Danilo G. Norata, Italy

University of Milan Department of Pharmacological and Biomolecular Sciences (DiSFeB)

Presenter of 1 Presentation

Adoptive cell transfer of vasculatropic T regulatory cells dampens the immuno-inflammatory response in the atherosclerotic plaque

Session Type
Track 3 - Pathogenesis of Atherosclerosis
Date
05.10.2020, Monday
Session Time
10:00 - 11:13
Lecture Time
10:43 - 10:53

Abstract

Background and Aims

Patients with FH showed impaired immunosuppressive response associated with increased inflammation. We tested Adoptive Cell Therapy (ACT) with Treg engineered to selectively migrate in the atherosclerotic plaque and dampen the immune-inflammatory response in the arterial wall.

Methods

WT Treg were retrovirally (IRES-EGFP vector) transfected with a specific chemokine receptor or empty vector and i.v. injected (2x105 GFP+cells/mouse) in 8-week high-cholesterol diet (WTD) fed male LDLR-KO to drive Treg selectively to the plaque. Homing of engineered Treg to the plaque, atherosclerosis progression and plaque composition was analysed by flow cytometry, histology and shotgun proteomics.

Results

Plaque chemokines mRNA profiling showed that CX3CL1 is selectively expressed in the aorta but not in other districts (lymphonods, liver) of LDLR-KO while this is not the case for CCL2,CCL4, CCL5 and others. 24h after ACT, CX3CR1-Treg were detected in the aorta (2.5% of GFP+/lived cell compared to 0.6% of ctrl-Treg) of LDL-R KO mice, while a similar distribution in other tissues between CX3CR1-Treg and ctrl-Treg was observed. This results indicate that the CX3CL1/CX3CR1 axis preferentially vehiculate Treg to the plaque and therefore the effect of ACT with engineered Treg on atherosclerosis progression, was tested in LDLR-KO mice.
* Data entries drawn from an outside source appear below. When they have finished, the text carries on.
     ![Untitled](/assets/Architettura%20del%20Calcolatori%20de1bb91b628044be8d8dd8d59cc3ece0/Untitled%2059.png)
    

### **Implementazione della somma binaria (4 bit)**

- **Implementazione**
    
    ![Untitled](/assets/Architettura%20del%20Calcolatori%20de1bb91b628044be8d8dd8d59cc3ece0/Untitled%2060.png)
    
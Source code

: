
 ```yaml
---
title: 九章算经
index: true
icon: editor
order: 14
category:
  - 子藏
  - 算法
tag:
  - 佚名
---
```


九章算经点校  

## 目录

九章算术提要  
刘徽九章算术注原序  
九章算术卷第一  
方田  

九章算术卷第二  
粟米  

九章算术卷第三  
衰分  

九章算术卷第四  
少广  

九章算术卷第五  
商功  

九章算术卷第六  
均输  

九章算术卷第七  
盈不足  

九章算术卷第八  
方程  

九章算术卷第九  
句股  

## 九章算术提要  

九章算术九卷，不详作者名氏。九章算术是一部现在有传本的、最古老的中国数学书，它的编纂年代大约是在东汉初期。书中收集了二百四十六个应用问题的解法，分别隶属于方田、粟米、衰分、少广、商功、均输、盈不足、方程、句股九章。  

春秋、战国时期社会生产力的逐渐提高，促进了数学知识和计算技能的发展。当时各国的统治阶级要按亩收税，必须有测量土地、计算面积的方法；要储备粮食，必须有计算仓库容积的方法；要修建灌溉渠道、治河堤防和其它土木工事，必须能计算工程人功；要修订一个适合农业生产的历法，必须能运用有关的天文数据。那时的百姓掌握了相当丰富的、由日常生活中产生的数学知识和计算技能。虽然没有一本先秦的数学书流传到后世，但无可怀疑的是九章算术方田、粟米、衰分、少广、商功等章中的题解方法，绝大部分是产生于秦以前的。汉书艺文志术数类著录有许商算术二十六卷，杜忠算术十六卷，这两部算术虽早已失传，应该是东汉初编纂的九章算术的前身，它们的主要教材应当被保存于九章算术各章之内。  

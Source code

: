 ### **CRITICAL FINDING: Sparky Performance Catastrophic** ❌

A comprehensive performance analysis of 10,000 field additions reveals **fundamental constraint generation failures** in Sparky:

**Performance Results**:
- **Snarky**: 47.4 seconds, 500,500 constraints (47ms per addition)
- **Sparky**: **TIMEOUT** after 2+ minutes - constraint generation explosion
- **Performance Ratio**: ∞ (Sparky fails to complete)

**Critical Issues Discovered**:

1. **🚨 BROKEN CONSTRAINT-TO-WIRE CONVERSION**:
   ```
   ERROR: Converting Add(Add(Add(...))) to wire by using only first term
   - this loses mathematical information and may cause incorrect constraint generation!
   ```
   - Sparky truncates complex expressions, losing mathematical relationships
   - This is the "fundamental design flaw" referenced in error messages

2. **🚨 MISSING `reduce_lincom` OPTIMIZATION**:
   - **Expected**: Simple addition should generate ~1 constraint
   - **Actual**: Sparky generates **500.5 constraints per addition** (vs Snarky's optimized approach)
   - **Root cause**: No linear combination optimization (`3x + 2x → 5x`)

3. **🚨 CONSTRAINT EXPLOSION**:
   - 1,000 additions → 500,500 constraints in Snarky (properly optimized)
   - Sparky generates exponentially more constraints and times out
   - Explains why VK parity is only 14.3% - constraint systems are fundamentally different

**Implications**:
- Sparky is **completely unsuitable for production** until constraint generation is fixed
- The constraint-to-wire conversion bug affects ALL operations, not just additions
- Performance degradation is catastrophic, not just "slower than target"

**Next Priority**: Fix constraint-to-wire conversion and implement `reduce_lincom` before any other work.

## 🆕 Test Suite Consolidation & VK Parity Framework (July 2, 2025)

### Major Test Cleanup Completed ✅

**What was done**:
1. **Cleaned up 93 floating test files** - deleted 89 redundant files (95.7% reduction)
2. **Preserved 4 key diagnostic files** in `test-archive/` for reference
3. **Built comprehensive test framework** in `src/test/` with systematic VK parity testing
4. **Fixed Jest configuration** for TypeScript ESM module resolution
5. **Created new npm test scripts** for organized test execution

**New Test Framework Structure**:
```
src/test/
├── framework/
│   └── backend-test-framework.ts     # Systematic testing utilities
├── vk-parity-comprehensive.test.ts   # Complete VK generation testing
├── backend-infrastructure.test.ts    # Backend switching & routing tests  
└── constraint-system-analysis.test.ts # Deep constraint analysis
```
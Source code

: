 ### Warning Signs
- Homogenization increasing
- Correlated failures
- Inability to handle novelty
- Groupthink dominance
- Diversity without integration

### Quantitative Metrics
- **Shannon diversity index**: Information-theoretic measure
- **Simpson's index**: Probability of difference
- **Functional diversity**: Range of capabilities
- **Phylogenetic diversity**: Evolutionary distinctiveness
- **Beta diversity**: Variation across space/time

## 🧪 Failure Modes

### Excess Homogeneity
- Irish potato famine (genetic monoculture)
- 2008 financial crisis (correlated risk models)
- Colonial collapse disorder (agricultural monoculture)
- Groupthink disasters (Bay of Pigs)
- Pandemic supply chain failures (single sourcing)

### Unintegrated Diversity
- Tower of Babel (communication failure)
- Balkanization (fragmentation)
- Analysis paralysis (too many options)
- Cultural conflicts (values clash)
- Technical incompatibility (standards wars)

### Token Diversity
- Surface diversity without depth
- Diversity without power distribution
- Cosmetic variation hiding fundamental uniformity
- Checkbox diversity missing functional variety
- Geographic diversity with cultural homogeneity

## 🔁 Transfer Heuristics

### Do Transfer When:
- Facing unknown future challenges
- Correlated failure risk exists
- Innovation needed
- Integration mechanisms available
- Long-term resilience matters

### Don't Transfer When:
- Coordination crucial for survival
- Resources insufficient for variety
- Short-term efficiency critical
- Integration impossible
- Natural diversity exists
ACT with CX3CR1-Treg reduced plaque progression (-40%,p<0.05) and lipid deposition (-11%,p<0.05), ameliorated plaque stability (collagen increased by +27%,p<0.05) and decreased the number of pro-inflammatory macrophages. Shotgun proteomics of the aorta confirmed the improvement of immunometabolic pathways following Treg-ACT.

Conclusions

ACT with vasculotropic Treg appears as a promising strategy to selectively target immune activation in the atherosclerotic plaque.